Match the string "找人传球" against each line below, and copy every line that matches.

══════

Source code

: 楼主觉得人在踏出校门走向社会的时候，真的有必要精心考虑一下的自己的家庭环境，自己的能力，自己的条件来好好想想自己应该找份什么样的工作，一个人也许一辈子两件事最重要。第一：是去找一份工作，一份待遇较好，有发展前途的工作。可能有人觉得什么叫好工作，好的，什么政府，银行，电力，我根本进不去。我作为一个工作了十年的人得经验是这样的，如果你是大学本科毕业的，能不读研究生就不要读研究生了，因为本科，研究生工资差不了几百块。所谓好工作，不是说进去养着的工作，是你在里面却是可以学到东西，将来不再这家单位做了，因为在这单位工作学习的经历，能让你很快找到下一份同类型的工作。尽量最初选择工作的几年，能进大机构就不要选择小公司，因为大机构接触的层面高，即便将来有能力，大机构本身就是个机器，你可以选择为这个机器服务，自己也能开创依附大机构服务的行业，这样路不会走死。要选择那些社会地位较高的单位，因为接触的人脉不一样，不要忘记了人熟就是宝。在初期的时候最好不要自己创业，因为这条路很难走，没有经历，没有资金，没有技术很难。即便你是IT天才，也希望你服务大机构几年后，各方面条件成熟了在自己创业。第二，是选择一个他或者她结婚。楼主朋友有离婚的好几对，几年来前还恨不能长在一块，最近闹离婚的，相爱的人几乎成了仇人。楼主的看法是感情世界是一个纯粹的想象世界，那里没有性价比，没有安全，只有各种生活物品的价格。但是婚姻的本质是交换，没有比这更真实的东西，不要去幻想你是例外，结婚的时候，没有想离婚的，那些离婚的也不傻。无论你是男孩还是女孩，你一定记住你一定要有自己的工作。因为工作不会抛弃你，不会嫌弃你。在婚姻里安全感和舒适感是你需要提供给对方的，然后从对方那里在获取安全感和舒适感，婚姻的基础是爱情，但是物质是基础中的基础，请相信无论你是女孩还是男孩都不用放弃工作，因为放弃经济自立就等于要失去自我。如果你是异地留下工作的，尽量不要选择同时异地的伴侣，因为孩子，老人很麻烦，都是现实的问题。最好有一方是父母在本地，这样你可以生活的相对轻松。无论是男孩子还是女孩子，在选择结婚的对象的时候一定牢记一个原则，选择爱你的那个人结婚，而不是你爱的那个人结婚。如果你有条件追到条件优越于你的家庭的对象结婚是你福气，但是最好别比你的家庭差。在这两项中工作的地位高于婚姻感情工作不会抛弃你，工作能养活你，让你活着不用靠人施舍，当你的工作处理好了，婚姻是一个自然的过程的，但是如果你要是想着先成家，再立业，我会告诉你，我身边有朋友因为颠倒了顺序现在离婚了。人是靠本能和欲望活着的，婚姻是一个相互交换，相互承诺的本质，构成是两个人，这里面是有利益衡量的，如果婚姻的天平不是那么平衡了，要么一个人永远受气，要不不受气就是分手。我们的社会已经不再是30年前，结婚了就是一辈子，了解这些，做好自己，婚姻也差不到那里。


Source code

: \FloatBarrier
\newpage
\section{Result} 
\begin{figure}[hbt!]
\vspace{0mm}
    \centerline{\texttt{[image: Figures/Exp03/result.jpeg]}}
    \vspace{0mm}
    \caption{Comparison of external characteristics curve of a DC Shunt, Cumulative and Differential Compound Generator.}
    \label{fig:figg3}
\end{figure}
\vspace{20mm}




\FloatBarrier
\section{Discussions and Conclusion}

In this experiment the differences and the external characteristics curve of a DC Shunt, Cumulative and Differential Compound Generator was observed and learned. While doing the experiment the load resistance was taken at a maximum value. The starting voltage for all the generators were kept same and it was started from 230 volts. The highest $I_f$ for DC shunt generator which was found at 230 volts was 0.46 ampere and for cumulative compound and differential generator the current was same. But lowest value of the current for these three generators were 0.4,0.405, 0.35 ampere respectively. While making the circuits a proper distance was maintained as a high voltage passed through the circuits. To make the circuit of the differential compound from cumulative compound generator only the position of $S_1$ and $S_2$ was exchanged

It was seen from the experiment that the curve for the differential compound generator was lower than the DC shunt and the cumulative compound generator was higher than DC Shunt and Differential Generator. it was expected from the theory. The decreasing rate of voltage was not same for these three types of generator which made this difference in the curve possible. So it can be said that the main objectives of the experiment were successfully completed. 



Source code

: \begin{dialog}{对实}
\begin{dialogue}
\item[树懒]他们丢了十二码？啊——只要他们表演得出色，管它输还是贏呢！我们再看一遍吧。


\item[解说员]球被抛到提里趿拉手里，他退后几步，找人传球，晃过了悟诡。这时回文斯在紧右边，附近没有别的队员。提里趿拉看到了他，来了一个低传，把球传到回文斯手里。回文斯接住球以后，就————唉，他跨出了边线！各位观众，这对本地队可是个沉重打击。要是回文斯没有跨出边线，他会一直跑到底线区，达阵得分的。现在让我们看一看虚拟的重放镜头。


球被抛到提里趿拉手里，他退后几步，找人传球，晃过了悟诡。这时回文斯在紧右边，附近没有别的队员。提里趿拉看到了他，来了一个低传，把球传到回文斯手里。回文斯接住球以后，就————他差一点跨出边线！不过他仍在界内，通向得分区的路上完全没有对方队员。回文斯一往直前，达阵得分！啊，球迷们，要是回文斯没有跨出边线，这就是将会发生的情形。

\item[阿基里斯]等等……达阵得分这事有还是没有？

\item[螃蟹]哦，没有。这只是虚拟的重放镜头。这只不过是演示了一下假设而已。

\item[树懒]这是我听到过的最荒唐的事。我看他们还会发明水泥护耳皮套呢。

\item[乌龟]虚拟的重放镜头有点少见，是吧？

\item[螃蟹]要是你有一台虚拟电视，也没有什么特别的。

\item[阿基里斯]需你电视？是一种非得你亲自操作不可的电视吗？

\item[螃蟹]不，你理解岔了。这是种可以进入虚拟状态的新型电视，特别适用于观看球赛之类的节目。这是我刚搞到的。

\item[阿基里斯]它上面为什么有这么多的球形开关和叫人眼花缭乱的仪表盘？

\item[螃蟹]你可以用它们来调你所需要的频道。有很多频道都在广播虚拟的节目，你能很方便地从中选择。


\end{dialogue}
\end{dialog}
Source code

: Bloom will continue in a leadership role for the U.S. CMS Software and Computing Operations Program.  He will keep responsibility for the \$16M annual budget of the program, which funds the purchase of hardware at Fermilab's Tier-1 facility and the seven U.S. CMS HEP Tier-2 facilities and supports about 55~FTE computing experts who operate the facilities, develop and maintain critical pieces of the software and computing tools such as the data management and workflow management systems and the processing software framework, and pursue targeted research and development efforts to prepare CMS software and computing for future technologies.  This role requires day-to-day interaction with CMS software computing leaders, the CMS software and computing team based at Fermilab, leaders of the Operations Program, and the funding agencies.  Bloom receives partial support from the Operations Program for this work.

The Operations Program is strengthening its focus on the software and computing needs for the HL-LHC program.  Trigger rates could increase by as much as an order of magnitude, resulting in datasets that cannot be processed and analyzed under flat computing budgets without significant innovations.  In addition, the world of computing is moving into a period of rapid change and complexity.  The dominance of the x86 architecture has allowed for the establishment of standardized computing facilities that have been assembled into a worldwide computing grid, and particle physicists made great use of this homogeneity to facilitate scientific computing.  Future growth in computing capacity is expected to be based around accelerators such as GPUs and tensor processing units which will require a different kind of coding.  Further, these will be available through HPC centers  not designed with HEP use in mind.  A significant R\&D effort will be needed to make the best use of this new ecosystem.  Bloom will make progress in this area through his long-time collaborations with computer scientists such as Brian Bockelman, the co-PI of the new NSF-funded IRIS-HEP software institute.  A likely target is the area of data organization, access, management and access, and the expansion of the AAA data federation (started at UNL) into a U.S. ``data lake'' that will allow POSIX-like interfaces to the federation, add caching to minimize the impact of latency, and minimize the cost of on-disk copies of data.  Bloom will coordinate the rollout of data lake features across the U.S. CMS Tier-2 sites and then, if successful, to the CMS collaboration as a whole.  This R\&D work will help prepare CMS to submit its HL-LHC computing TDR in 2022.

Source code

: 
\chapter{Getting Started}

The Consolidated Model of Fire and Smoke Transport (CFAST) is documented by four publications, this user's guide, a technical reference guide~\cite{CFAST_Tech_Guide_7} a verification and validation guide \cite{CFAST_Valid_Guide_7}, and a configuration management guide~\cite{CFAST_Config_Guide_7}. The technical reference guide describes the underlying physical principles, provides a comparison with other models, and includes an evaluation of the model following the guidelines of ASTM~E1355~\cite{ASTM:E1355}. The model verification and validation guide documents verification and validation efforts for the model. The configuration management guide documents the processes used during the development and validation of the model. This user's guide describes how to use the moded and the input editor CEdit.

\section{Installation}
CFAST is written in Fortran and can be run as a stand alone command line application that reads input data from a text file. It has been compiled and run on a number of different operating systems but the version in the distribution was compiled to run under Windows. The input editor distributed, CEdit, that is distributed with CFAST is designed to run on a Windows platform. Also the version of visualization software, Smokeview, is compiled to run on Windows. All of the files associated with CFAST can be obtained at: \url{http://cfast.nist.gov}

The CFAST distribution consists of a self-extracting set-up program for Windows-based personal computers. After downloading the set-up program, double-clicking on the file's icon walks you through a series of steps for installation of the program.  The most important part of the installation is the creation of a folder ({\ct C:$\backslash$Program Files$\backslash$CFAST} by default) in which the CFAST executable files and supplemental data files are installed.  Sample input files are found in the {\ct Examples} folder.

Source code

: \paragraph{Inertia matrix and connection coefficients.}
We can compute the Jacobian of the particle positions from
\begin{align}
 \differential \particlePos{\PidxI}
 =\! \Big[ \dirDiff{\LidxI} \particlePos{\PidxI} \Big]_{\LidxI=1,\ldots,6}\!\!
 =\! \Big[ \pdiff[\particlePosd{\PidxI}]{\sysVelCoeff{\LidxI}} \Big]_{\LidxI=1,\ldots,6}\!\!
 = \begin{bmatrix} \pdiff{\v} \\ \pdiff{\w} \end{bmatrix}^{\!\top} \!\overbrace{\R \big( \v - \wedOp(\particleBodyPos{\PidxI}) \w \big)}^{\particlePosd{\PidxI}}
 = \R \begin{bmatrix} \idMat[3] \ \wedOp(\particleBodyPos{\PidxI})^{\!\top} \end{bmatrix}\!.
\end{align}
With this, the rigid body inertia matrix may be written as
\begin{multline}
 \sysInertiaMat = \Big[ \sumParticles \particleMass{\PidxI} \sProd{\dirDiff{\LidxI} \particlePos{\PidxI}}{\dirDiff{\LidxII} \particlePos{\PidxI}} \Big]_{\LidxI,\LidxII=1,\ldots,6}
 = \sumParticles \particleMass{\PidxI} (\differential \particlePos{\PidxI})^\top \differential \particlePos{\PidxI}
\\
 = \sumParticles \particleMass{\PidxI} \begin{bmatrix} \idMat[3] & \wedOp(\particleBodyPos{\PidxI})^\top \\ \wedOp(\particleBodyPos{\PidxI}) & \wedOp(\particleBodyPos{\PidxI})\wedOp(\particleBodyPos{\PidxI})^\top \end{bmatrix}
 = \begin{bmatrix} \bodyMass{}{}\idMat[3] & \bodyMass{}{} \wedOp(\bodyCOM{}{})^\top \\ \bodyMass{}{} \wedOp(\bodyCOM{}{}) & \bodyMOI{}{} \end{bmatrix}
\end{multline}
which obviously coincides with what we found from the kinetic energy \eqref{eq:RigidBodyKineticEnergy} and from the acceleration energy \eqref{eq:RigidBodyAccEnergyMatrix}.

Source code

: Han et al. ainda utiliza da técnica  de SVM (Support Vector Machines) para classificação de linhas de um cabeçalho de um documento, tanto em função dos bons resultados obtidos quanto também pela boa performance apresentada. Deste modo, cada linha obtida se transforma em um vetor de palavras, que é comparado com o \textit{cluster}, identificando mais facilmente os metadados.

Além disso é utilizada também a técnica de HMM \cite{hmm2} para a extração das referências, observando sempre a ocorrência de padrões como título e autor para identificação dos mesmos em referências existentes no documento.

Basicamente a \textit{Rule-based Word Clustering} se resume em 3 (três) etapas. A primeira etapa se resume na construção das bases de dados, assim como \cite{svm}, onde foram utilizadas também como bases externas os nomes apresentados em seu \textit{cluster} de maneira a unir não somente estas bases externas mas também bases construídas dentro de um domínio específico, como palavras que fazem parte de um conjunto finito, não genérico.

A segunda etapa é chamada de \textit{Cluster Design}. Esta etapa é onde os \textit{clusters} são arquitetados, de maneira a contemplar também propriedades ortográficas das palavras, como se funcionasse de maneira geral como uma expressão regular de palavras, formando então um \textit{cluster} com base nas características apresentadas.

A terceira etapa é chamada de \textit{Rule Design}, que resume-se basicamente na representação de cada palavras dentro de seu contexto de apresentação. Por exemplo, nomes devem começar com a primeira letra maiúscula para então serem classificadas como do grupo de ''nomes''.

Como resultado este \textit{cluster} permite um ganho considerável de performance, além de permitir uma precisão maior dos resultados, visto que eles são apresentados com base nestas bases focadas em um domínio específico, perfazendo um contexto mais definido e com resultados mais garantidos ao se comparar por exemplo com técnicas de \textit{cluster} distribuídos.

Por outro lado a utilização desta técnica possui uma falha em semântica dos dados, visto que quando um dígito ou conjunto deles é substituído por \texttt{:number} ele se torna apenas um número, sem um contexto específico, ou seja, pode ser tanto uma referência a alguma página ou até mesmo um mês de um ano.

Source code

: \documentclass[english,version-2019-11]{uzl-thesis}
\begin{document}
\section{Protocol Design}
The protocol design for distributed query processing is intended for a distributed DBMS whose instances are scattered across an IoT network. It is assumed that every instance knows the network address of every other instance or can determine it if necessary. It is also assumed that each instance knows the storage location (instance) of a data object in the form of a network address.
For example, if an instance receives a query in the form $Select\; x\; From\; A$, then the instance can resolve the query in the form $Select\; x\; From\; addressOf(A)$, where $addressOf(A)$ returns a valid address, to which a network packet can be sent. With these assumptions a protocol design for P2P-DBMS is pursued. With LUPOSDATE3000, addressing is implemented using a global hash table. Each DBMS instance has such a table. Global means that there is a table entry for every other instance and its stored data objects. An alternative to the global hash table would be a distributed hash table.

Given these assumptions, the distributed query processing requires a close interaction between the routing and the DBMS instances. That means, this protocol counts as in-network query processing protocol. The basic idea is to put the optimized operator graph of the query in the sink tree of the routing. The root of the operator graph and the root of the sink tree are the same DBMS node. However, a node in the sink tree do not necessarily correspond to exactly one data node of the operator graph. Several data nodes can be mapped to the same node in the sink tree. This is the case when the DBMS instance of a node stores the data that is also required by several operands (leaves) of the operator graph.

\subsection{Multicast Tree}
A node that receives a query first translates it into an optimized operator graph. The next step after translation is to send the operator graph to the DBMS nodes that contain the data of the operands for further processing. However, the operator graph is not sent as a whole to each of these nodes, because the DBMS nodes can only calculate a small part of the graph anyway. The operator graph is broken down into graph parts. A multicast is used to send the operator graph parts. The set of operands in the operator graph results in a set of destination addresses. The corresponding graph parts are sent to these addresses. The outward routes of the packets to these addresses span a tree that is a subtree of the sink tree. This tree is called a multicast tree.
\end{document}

══════

▶ Written solution
\item[解说员]球被抛到提里趿拉手里，他退后几步，找人传球，晃过了悟诡。这时回文斯在紧右边，附近没有别的队员。提里趿拉看到了他，来了一个低传，把球传到回文斯手里。回文斯接住球以后，就————唉，他跨出了边线！各位观众，这对本地队可是个沉重打击。要是回文斯没有跨出边线，他会一直跑到底线区，达阵得分的。现在让我们看一看虚拟的重放镜头。
球被抛到提里趿拉手里，他退后几步，找人传球，晃过了悟诡。这时回文斯在紧右边，附近没有别的队员。提里趿拉看到了他，来了一个低传，把球传到回文斯手里。回文斯接住球以后，就————他差一点跨出边线！不过他仍在界内，通向得分区的路上完全没有对方队员。回文斯一往直前，达阵得分！啊，球迷们，要是回文斯没有跨出边线，这就是将会发生的情形。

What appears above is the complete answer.